Gross margin is the percentage of sales revenue a business keeps after paying the direct cost of the goods it sold. It shows how much of every rupee of sales is available to cover overheads and produce profit. Expressed as a number rather than a percentage, the same idea is called gross profit.

Gross margin formula

Gross Margin (%) = ((Revenue − COGS) ÷ Revenue) × 100

Worked example

A Lahore footwear retailer sells Rs. 5,000,000 of shoes in a month. The cost of goods sold for those shoes is Rs. 3,250,000. Gross margin = ((5,000,000 − 3,250,000) ÷ 5,000,000) × 100 = 35%. For every Rs. 100 of sales, Rs. 35 is left to cover rent, salaries, marketing, and profit.

Why gross margin matters

Gross margin is one of the clearest signals of pricing health and product mix. A shrinking margin warns that costs are rising faster than prices, that discounting is too deep, or that low-margin lines are crowding out profitable ones. Tracking it by product and category — not just for the whole business — reveals exactly where profit is made and lost.

EloERP calculates gross margin in real time on every sale, product, and branch, so pricing decisions rest on current cost data rather than month-old estimates. Pair it with inventory turnover to see which products are both profitable and fast-moving.

Related glossary terms

Frequently asked questions

What is the difference between gross margin and markup?

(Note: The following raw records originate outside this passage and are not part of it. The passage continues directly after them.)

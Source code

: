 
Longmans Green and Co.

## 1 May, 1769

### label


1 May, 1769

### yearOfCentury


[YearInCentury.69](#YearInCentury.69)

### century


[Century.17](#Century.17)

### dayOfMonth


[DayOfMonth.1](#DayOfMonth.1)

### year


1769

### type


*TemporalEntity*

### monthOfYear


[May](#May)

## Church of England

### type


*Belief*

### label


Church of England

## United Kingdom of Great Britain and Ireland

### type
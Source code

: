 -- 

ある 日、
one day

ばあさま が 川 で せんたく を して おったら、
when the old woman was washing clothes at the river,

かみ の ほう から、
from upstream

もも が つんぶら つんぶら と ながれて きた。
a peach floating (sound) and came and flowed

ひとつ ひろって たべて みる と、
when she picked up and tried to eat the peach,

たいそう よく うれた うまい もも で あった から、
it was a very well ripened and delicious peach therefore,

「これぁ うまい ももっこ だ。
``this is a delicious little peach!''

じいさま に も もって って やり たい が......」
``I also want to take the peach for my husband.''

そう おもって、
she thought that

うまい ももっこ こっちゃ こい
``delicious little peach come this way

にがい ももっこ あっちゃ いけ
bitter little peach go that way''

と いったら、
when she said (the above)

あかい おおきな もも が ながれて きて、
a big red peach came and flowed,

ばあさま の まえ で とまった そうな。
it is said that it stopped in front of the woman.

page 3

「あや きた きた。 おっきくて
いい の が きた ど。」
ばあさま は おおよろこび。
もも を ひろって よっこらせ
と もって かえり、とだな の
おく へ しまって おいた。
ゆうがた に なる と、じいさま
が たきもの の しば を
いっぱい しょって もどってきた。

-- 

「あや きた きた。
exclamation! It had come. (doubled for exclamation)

Both compare price to cost but use a different base. Gross margin expresses profit as a percentage of the selling price, while markup expresses it as a percentage of the cost. A 50% markup on cost is only a 33% gross margin, so the two should never be confused when setting prices.

What is the difference between gross margin and net margin?

Gross margin deducts only the cost of goods sold. Net margin deducts all expenses — operating costs, interest, and tax — to show the final profit percentage. Gross margin measures product profitability; net margin measures the profitability of the whole business.

What is a good gross margin?

It varies widely by industry. Grocery retail often runs on thin gross margins of 10–25%, while software or specialty goods can exceed 60%. Compare against competitors in your sector and watch the trend over time rather than chasing a single target number.